There has been some attempts to move the converter closer to the exhaust manifold to increase tempatures and therefore allow the useage of pd.

I dont think you'll find many diesel engine converters using alot of pd.

On the positive side, they have more pt in them (ppm) than their gasoline counterparts.

Mark


----------



## lazersteve (Jan 14, 2010)

Mark,

I processed three of the sooty diesel cats and got lots of Pd. The ones I did were cylinder shaped with an almost bone colored substrate.

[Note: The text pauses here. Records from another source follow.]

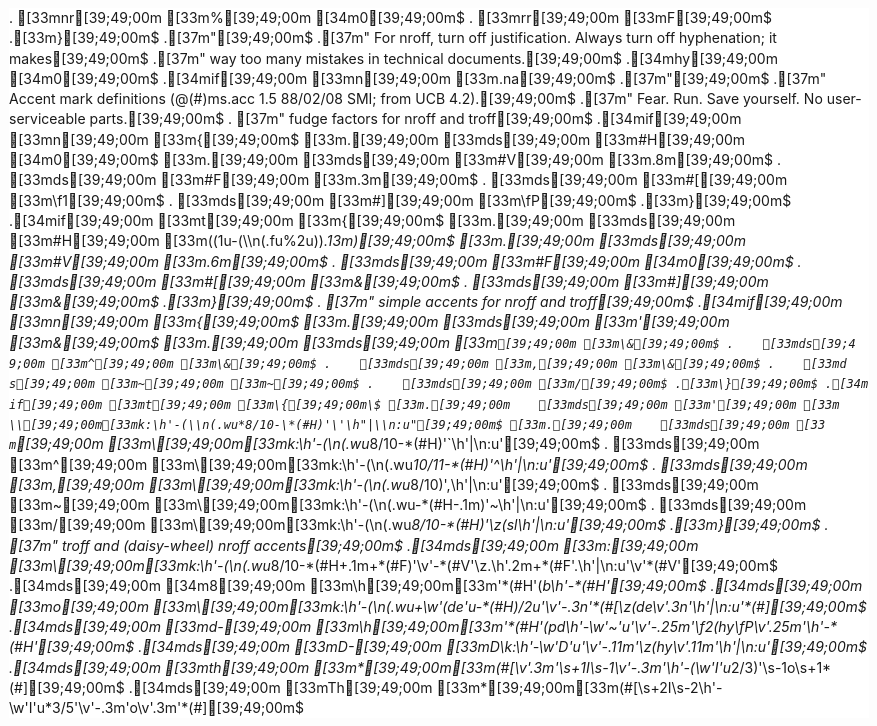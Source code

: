 .    [33mnr[39;49;00m [33m%[39;49;00m [34m0[39;49;00m$
.    [33mrr[39;49;00m [33mF[39;49;00m$
.[33m\}[39;49;00m$
.[37m\"[39;49;00m$
.[37m\" For nroff, turn off justification.  Always turn off hyphenation; it makes[39;49;00m$
.[37m\" way too many mistakes in technical documents.[39;49;00m$
.[34mhy[39;49;00m [34m0[39;49;00m$
.[34mif[39;49;00m [33mn[39;49;00m [33m.na[39;49;00m$
.[37m\"[39;49;00m$
.[37m\" Accent mark definitions (@(#)ms.acc 1.5 88/02/08 SMI; from UCB 4.2).[39;49;00m$
.[37m\" Fear.  Run.  Save yourself.  No user-serviceable parts.[39;49;00m$
.    [37m\" fudge factors for nroff and troff[39;49;00m$
.[34mif[39;49;00m [33mn[39;49;00m [33m\{[39;49;00m\$
[33m.[39;49;00m    [33mds[39;49;00m [33m#H[39;49;00m [34m0[39;49;00m$
[33m.[39;49;00m    [33mds[39;49;00m [33m#V[39;49;00m [33m.8m[39;49;00m$
.    [33mds[39;49;00m [33m#F[39;49;00m [33m.3m[39;49;00m$
.    [33mds[39;49;00m [33m#[[39;49;00m [33m\f1[39;49;00m$
.    [33mds[39;49;00m [33m#][39;49;00m [33m\fP[39;49;00m$
.[33m\}[39;49;00m$
.[34mif[39;49;00m [33mt[39;49;00m [33m\{[39;49;00m\$
[33m.[39;49;00m    [33mds[39;49;00m [33m#H[39;49;00m [33m((1u-(\\\\n(.fu%2u))*.13m)[39;49;00m$
[33m.[39;49;00m    [33mds[39;49;00m [33m#V[39;49;00m [33m.6m[39;49;00m$
.    [33mds[39;49;00m [33m#F[39;49;00m [34m0[39;49;00m$
.    [33mds[39;49;00m [33m#[[39;49;00m [33m\&[39;49;00m$
.    [33mds[39;49;00m [33m#][39;49;00m [33m\&[39;49;00m$
.[33m\}[39;49;00m$
.    [37m\" simple accents for nroff and troff[39;49;00m$
.[34mif[39;49;00m [33mn[39;49;00m [33m\{[39;49;00m\$
[33m.[39;49;00m    [33mds[39;49;00m [33m'[39;49;00m [33m\&[39;49;00m$
[33m.[39;49;00m    [33mds[39;49;00m [33m`[39;49;00m [33m\&[39;49;00m$
.    [33mds[39;49;00m [33m^[39;49;00m [33m\&[39;49;00m$
.    [33mds[39;49;00m [33m,[39;49;00m [33m\&[39;49;00m$
.    [33mds[39;49;00m [33m~[39;49;00m [33m~[39;49;00m$
.    [33mds[39;49;00m [33m/[39;49;00m$
.[33m\}[39;49;00m$
.[34mif[39;49;00m [33mt[39;49;00m [33m\{[39;49;00m\$
[33m.[39;49;00m    [33mds[39;49;00m [33m'[39;49;00m [33m\\[39;49;00m[33mk:\h'-(\\n(.wu*8/10-\*(#H)'\'\h"|\\n:u"[39;49;00m$
[33m.[39;49;00m    [33mds[39;49;00m [33m`[39;49;00m [33m\\[39;49;00m[33mk:\h'-(\\n(.wu*8/10-\*(#H)'\`\h'|\\n:u'[39;49;00m$
.    [33mds[39;49;00m [33m^[39;49;00m [33m\\[39;49;00m[33mk:\h'-(\\n(.wu*10/11-\*(#H)'^\h'|\\n:u'[39;49;00m$
.    [33mds[39;49;00m [33m,[39;49;00m [33m\\[39;49;00m[33mk:\h'-(\\n(.wu*8/10)',\h'|\\n:u'[39;49;00m$
.    [33mds[39;49;00m [33m~[39;49;00m [33m\\[39;49;00m[33mk:\h'-(\\n(.wu-\*(#H-.1m)'~\h'|\\n:u'[39;49;00m$
.    [33mds[39;49;00m [33m/[39;49;00m [33m\\[39;49;00m[33mk:\h'-(\\n(.wu*8/10-\*(#H)'\z\(sl\h'|\\n:u'[39;49;00m$
.[33m\}[39;49;00m$
.    [37m\" troff and (daisy-wheel) nroff accents[39;49;00m$
.[34mds[39;49;00m [33m:[39;49;00m [33m\\[39;49;00m[33mk:\h'-(\\n(.wu*8/10-\*(#H+.1m+\*(#F)'\v'-\*(#V'\z.\h'.2m+\*(#F'.\h'|\\n:u'\v'\*(#V'[39;49;00m$
.[34mds[39;49;00m [34m8[39;49;00m [33m\h[39;49;00m[33m'\*(#H'\(*b\h'-\*(#H'[39;49;00m$
.[34mds[39;49;00m [33mo[39;49;00m [33m\\[39;49;00m[33mk:\h'-(\\n(.wu+\w'\(de'u-\*(#H)/2u'\v'-.3n'\*(#[\z\(de\v'.3n'\h'|\\n:u'\*(#][39;49;00m$
.[34mds[39;49;00m [33md-[39;49;00m [33m\h[39;49;00m[33m'\*(#H'\(pd\h'-\w'~'u'\v'-.25m'\f2\(hy\fP\v'.25m'\h'-\*(#H'[39;49;00m$
.[34mds[39;49;00m [33mD-[39;49;00m [33mD\\k:\h'-\w'D'u'\v'-.11m'\z\(hy\v'.11m'\h'|\\n:u'[39;49;00m$
.[34mds[39;49;00m [33mth[39;49;00m [33m\*[39;49;00m[33m(#[\v'.3m'\s+1I\s-1\v'-.3m'\h'-(\w'I'u*2/3)'\s-1o\s+1\*(#][39;49;00m$
.[34mds[39;49;00m [33mTh[39;49;00m [33m\*[39;49;00m[33m(#[\s+2I\s-2\h'-\w'I'u*3/5'\v'-.3m'o\v'.3m'\*(#][39;49;00m$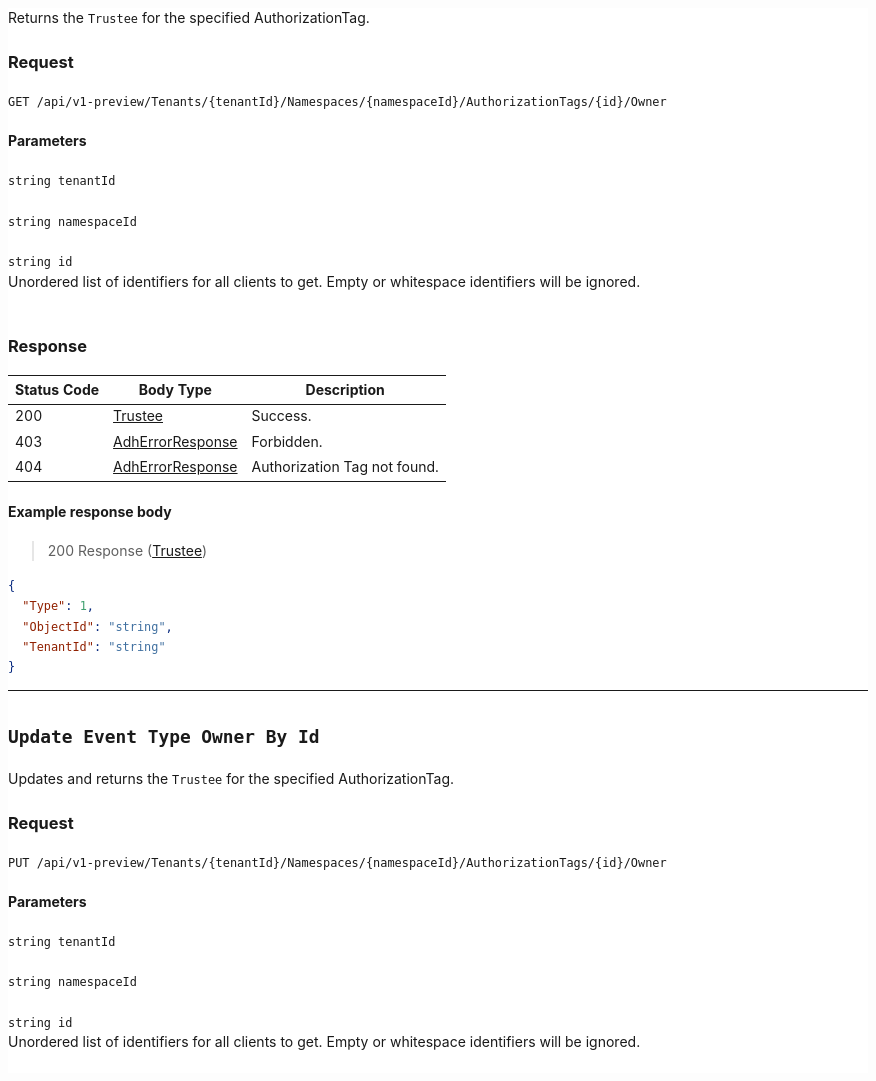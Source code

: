 <a id="opIdAuthorizationTags_Get Authorization Tag Owner By Id"></a>

Returns the `Trustee` for the specified AuthorizationTag.

<h3>Request</h3>

```text 
GET /api/v1-preview/Tenants/{tenantId}/Namespaces/{namespaceId}/AuthorizationTags/{id}/Owner
```

<h4>Parameters</h4>

`string tenantId`
<br/><br/>`string namespaceId`
<br/><br/>`string id`
<br/>Unordered list of identifiers for all clients to get. Empty or whitespace identifiers will be ignored.<br/><br/>

<h3>Response</h3>

|Status Code|Body Type|Description|
|---|---|---|
|200|[Trustee](#schematrustee)|Success.|
|403|[AdhErrorResponse](#schemaadherrorresponse)|Forbidden.|
|404|[AdhErrorResponse](#schemaadherrorresponse)|Authorization Tag not found.|

<h4>Example response body</h4>

> 200 Response ([Trustee](#schematrustee))

```json
{
  "Type": 1,
  "ObjectId": "string",
  "TenantId": "string"
}
```

---

## `Update Event Type Owner By Id`

<a id="opIdAuthorizationTags_Update Event Type Owner By Id"></a>

Updates and returns the `Trustee` for the specified AuthorizationTag.

<h3>Request</h3>

```text 
PUT /api/v1-preview/Tenants/{tenantId}/Namespaces/{namespaceId}/AuthorizationTags/{id}/Owner
```

<h4>Parameters</h4>

`string tenantId`
<br/><br/>`string namespaceId`
<br/><br/>`string id`
<br/>Unordered list of identifiers for all clients to get. Empty or whitespace identifiers will be ignored.<br/><br/>
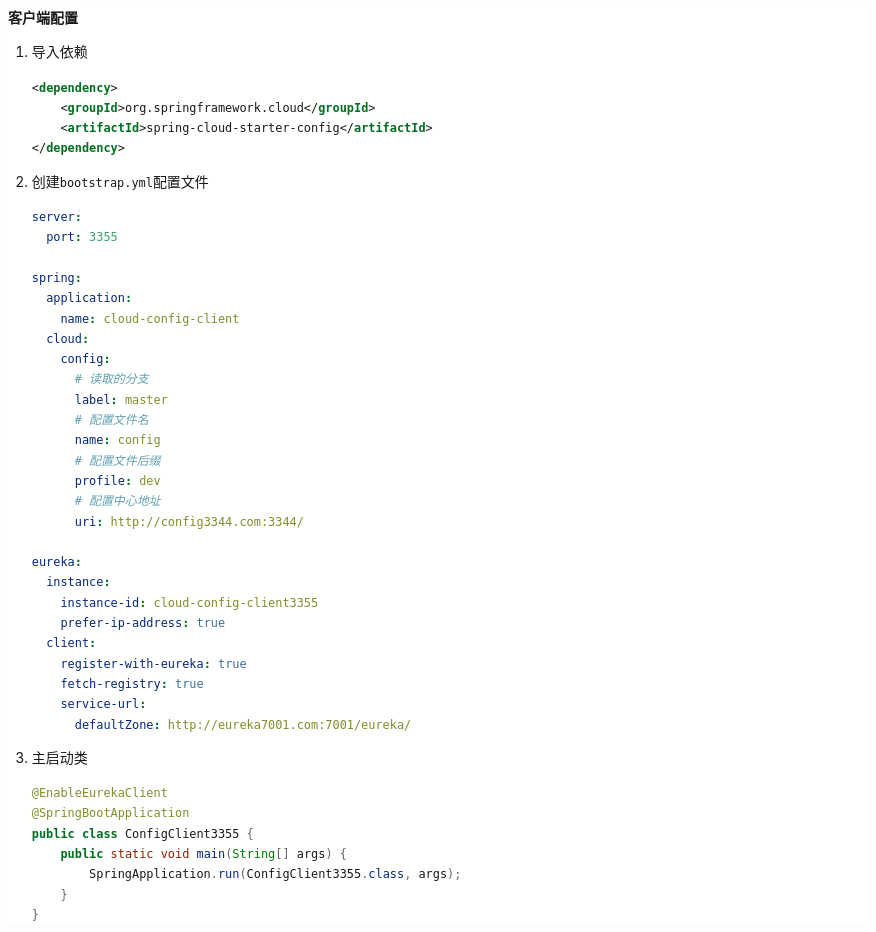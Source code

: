 

**客户端配置**

1. 导入依赖
   
   ```xml
   <dependency>
       <groupId>org.springframework.cloud</groupId>
       <artifactId>spring-cloud-starter-config</artifactId>
   </dependency>
   ```

2. 创建`bootstrap.yml`配置文件
   
   ```yaml
   server:
     port: 3355
   
   spring:
     application:
       name: cloud-config-client
     cloud:
       config:
         # 读取的分支
         label: master
         # 配置文件名
         name: config
         # 配置文件后缀
         profile: dev
         # 配置中心地址
         uri: http://config3344.com:3344/
   
   eureka:
     instance:
       instance-id: cloud-config-client3355
       prefer-ip-address: true
     client:
       register-with-eureka: true
       fetch-registry: true
       service-url:
         defaultZone: http://eureka7001.com:7001/eureka/
   ```

3. 主启动类
   
   ```java
   @EnableEurekaClient
   @SpringBootApplication
   public class ConfigClient3355 {
       public static void main(String[] args) {
           SpringApplication.run(ConfigClient3355.class, args);
       }
   }
   ```
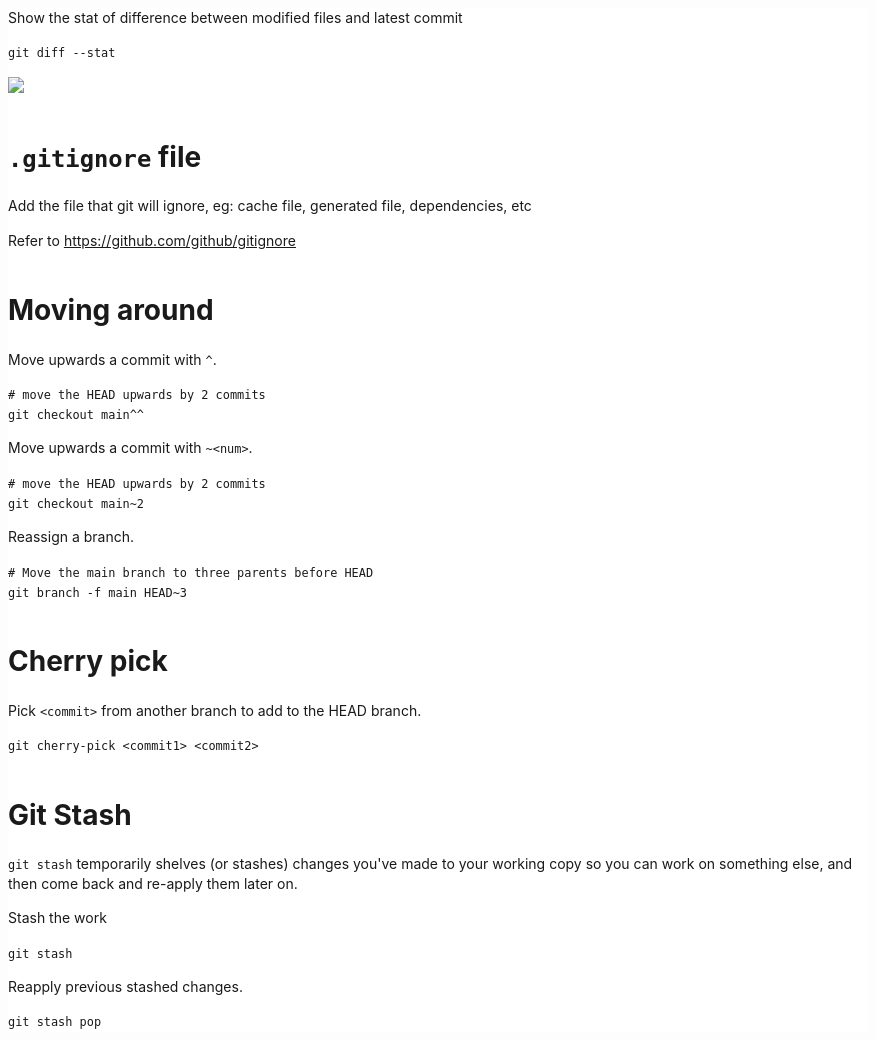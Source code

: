 Show the stat of difference between modified files and latest commit
``` shell
git diff --stat
```
![](https://i.imgur.com/RvBFU6O.png)

# `.gitignore` file
Add the file that git will ignore, eg: cache file, generated file, dependencies, etc

Refer to https://github.com/github/gitignore

# Moving around
Move upwards a commit with `^`.
``` shell
# move the HEAD upwards by 2 commits
git checkout main^^
```

Move upwards a commit with `~<num>`.
``` shell
# move the HEAD upwards by 2 commits
git checkout main~2
```

Reassign a branch.
``` shell
# Move the main branch to three parents before HEAD
git branch -f main HEAD~3
```

# Cherry pick
Pick `<commit>` from another branch to add to the HEAD branch.
``` shell
git cherry-pick <commit1> <commit2>
```

# Git Stash
`git stash` temporarily shelves (or stashes) changes you've made to your working copy so you can work on something else, and then come back and re-apply them later on.

Stash the work
``` shell
git stash
```

Reapply previous stashed changes.
``` shell
git stash pop
```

The soot off of them was terrible. It's so thick it forms a sludge in the leach.

Steve


----------



## Buzz (Jan 15, 2010)

I'm having problems with soot too.

Anyone have any ideas on how to reduce the carbon content before processing?

Regards
Buzz


----------



## samuel-a (Jan 15, 2010)

whay the soot is such a problem?
it does not dossolve in HCL+Cl as far as i understand... so, then the first filtration should take care of it....


----------



## EDI Refining (Jan 15, 2010)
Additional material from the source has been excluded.